AI can help here too. “How do you communicate when the battlefield is full of jammers?” Kot asked. “Squeezing all the vitamins out of the little products that are available is another role for AI.”
Autonomous algorithms already manage mobile phone networks, optimizing frequencies and switching calls from one cell phone tower to another without the user knowing. Military AI can automatically detect when a relay has been sabotaged, hacked, or vandalized and work around it. This is an enhanced version of the so-called “self-healing” network. At a higher level of intelligence, Kott suggested that AI could also limit usage based on pre-set priorities. For example, denying the transmission of bandwidth-consuming surveillance video to free up transmission capacity for telegram updates of target coordinates.

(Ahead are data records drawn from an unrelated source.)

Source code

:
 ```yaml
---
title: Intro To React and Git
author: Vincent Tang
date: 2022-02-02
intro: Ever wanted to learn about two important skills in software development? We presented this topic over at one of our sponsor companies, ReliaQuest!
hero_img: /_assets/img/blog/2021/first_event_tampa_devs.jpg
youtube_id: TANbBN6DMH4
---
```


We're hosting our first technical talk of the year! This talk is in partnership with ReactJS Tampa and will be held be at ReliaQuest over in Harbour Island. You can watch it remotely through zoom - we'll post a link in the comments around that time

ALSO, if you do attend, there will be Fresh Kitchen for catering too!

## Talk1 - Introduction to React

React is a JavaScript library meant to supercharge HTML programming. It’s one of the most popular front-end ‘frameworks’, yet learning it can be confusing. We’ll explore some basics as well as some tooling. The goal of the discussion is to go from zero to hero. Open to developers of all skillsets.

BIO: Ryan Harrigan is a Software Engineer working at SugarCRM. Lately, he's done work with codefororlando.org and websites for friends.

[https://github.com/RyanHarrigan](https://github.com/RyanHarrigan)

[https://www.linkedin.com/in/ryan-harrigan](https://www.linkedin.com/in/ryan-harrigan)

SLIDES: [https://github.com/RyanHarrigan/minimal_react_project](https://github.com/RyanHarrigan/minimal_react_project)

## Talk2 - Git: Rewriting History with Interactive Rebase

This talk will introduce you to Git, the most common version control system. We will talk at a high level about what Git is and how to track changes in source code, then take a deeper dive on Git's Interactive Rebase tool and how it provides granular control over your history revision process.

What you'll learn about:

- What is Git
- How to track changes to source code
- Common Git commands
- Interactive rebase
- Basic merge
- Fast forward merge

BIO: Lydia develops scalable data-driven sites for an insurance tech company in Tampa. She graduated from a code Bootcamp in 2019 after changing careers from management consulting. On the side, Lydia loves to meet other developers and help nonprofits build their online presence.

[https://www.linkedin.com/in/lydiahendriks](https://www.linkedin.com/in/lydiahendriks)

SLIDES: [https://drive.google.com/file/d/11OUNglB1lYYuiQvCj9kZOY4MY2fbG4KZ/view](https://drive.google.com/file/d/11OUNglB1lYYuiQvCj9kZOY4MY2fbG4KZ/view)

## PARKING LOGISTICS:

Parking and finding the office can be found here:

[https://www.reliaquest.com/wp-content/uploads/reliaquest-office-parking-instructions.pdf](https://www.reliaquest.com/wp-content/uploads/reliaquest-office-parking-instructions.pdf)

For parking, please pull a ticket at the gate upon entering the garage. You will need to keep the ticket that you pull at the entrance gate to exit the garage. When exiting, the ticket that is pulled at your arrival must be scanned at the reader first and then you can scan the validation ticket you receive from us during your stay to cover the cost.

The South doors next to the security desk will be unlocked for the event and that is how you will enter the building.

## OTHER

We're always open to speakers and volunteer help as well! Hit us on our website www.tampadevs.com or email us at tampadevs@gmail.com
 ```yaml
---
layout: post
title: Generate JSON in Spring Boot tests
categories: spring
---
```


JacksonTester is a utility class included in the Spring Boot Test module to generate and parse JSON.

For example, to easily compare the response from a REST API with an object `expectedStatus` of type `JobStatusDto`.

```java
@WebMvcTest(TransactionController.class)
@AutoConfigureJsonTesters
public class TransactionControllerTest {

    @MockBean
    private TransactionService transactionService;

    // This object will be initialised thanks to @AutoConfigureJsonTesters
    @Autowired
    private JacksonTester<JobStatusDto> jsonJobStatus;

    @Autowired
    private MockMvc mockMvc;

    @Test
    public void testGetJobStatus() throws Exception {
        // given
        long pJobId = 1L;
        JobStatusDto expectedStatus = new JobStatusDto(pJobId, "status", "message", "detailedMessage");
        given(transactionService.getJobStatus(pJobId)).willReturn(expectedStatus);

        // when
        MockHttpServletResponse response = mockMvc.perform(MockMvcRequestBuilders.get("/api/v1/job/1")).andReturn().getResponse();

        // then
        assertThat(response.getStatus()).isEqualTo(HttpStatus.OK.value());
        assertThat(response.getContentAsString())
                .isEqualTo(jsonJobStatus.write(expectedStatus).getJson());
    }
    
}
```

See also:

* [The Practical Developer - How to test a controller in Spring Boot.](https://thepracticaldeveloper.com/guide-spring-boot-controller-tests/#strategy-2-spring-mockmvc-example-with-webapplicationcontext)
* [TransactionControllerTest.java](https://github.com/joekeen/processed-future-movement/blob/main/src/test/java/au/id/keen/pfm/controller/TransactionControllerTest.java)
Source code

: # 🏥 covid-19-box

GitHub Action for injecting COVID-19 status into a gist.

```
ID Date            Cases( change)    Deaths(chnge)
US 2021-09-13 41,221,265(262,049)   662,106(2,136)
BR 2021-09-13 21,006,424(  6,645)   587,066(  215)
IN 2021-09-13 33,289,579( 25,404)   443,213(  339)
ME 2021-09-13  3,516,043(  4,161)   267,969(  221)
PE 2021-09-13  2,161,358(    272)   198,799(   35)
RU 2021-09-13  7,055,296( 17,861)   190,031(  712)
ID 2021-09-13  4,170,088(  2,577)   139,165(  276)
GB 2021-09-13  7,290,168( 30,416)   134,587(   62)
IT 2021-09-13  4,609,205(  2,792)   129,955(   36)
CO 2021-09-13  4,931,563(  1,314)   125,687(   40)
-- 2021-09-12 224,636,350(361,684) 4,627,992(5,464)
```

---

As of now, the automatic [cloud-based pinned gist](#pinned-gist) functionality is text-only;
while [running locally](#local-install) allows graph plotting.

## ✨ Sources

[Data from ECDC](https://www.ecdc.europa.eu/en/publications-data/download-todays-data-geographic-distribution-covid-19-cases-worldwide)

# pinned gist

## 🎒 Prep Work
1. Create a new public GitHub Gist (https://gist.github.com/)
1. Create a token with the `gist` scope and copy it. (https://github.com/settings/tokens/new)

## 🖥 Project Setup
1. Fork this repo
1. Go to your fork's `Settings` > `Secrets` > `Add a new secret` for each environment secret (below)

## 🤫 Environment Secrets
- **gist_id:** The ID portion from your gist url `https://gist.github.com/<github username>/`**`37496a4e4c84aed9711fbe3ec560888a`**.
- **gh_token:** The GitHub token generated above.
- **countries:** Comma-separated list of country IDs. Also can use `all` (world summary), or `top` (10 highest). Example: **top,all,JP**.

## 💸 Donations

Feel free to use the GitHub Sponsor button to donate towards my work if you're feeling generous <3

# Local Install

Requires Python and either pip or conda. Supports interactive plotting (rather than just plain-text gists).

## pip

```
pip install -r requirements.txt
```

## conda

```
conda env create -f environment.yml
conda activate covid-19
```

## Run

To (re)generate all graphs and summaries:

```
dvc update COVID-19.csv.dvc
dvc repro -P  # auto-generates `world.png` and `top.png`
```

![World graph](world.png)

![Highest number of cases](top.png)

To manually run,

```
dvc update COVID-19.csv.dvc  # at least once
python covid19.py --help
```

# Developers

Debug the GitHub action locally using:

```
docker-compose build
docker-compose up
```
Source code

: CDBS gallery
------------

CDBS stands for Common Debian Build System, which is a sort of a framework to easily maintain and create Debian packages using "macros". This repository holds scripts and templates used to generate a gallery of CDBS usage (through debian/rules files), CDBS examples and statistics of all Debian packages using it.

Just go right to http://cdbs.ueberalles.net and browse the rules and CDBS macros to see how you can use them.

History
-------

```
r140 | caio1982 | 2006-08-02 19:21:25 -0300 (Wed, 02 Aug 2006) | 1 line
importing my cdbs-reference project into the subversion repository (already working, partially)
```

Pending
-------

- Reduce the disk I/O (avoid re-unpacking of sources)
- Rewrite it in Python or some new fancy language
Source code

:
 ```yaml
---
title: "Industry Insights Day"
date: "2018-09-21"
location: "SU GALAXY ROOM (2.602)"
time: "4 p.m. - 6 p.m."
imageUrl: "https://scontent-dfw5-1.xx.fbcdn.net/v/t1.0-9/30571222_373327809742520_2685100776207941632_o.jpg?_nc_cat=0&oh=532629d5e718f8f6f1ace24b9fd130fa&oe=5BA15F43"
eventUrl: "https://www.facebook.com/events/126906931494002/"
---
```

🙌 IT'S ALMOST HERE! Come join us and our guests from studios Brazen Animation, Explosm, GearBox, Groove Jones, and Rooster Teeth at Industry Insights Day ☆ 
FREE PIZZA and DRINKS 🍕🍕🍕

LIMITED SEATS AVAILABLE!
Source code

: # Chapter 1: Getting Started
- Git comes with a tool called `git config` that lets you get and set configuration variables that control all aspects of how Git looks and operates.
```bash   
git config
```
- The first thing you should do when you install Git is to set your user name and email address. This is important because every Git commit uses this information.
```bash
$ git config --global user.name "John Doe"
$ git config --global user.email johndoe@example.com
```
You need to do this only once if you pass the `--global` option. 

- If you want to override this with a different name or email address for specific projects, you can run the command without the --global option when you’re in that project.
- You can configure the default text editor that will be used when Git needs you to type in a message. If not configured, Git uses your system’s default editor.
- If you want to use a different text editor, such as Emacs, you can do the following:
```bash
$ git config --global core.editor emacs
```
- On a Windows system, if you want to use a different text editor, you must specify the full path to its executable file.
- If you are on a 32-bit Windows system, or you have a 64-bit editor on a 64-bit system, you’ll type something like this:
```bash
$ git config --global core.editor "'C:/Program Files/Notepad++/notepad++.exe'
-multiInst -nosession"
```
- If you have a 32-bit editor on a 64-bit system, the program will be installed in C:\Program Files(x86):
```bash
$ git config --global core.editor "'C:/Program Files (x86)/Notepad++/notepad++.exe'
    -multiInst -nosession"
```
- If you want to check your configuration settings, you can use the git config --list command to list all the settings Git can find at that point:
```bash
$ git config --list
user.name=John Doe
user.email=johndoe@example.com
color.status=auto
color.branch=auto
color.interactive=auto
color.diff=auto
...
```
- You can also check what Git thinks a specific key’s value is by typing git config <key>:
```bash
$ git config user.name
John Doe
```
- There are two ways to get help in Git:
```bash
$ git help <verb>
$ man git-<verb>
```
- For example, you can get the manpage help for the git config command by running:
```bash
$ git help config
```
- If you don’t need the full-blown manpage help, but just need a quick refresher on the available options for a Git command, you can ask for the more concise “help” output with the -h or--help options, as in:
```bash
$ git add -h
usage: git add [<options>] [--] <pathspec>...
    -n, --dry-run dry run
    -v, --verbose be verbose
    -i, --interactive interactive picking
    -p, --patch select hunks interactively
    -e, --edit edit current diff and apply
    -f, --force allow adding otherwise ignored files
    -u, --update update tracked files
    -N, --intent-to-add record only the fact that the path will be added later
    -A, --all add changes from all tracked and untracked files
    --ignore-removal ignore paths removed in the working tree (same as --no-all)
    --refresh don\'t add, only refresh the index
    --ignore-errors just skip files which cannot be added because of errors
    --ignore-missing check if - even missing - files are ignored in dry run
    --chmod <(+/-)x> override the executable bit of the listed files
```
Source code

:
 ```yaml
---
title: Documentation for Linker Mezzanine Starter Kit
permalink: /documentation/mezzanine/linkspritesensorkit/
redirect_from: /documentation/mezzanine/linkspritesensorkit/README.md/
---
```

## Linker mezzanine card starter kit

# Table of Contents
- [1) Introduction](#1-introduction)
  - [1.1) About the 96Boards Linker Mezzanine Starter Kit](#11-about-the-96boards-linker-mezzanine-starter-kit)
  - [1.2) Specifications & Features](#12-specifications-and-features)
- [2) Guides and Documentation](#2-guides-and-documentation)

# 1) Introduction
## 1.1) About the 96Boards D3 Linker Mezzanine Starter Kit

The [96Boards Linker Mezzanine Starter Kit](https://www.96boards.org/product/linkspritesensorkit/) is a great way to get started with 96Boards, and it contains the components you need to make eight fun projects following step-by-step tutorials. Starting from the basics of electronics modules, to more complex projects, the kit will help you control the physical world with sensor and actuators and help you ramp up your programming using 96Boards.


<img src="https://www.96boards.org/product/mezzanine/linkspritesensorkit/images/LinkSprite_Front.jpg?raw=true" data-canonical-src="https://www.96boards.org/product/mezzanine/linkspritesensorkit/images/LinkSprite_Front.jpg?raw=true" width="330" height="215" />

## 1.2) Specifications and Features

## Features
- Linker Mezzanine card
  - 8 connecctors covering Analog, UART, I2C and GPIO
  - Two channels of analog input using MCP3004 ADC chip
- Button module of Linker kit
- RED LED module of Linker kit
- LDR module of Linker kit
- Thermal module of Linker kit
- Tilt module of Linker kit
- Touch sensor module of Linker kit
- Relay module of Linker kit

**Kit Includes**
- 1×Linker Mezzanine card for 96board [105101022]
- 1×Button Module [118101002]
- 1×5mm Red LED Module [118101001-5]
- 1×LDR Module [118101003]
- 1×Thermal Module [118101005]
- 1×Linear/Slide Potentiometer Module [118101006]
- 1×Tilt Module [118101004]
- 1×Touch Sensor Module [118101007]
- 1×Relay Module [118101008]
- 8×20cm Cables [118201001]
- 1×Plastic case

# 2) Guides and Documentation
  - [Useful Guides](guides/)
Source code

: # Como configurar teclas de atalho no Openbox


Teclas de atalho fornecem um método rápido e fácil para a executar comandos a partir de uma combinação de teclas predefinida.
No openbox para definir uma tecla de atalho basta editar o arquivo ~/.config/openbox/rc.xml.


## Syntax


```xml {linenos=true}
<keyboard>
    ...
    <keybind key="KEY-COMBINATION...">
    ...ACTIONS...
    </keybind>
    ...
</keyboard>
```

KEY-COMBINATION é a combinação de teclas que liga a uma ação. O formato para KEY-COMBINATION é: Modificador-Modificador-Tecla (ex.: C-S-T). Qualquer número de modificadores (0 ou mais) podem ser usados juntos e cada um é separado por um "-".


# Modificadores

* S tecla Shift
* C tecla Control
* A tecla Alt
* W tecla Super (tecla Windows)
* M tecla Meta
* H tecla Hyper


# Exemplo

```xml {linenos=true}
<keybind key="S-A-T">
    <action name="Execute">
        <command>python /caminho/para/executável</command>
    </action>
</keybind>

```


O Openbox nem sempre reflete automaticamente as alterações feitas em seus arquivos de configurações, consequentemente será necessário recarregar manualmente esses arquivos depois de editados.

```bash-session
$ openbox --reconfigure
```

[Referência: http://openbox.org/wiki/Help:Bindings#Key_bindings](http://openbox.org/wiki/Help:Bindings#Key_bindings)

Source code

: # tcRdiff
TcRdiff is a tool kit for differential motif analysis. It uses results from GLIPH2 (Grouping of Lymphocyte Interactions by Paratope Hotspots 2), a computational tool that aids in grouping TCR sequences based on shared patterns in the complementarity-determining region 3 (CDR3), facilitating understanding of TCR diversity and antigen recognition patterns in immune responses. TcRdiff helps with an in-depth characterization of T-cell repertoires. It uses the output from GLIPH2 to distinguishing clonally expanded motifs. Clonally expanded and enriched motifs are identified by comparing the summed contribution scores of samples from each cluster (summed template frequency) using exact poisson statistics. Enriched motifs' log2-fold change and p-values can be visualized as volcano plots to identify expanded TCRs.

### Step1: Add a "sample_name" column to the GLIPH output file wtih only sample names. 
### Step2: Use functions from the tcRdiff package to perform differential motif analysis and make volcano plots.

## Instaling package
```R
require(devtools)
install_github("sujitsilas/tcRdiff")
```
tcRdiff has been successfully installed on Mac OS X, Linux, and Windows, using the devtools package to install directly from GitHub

However, AI is not only useful in central hubs, it is also becoming increasingly available and powerful at the edge. This dovetails nicely with Starlink putting thousands of communications satellites into low-Earth orbit, allowing front-line users to communicate without relying on a small number of high-end, high-orbit birds. For example, advanced analytics company Royce GEO is using Starlink in field tests to download satellite images to portable computers running a slimmed-down version of the company’s object recognition AI.
“Starlink was game-changing,” said Dave Sterling, a former NGA analyst and founder of Royce GEO. “Before, you had to pack a 160-pound antenna and it took three men to carry it. … Everything has changed in the last few years. one of them will be in charge of it. [with] Rugged battery pack to run machine learning [algorithms] We’re leveraging computer vision from the comfort of a pickup truck in some of the harshest environments around the world. ”
new techniques, new tactics
Throughout history, from the Bronze Age to the Blitzkrieg, victorious commanders have used new technologies not just to fight better the old ways, but to enable entirely new kinds of tactics. For example, both China and the United States are considering AI-based decision-making support that can generate “courses of action.” Essentially, it automates the arduous staff work of tracking supplies, scheduling convoys, coordinating strikes, drafting orders, and determining countless other details. Enter military planning.
“If you look at PLA writing on AI, a lot of it focuses on thinking about AI as like a chief of staff. If the AI is in a command post somewhere, you can give it a list of parameters. You can…and it will give the commander a choice, but ultimately it’s the commander who makes those decisions.”
This suggests the potential for forward command posts to use AI to plan complex operations without the need for large personnel, and to attack large-scale operations without becoming large, slow-moving targets. Kaushal said this suggests that the command could gain coordination capabilities.
But will military commanders, and more importantly, their political leaders, allow junior officers to exercise this kind of AI-driven initiative? In Washington, let alone Beijing? It’s not easy to sell that.
“What people often overlook or don’t realize is that the People’s Liberation Army is the party’s army. It’s not the country’s army, it’s the armed wing of the Chinese Communist Party,” Polpeter said. “If anything…the role of political commissars has been strengthened under the Xi Jinping administration.”
While the XI purges senior generals, the PLA’s own public self-criticism is causing intense self-doubt. “Especially when you look at their own writing about soldiers and officers,” Kaushal said.[there’s] What they call the “Five Incompetencies” are five areas in which they still feel there are significant deficiencies. One of these is the ability of junior officers to perform their duties under conditions of uncertainty, fog, and friction. ”
A lack of trust in subordinates suggests that China’s top leaders are reluctant to delegate, a weakness that Western powers can exploit.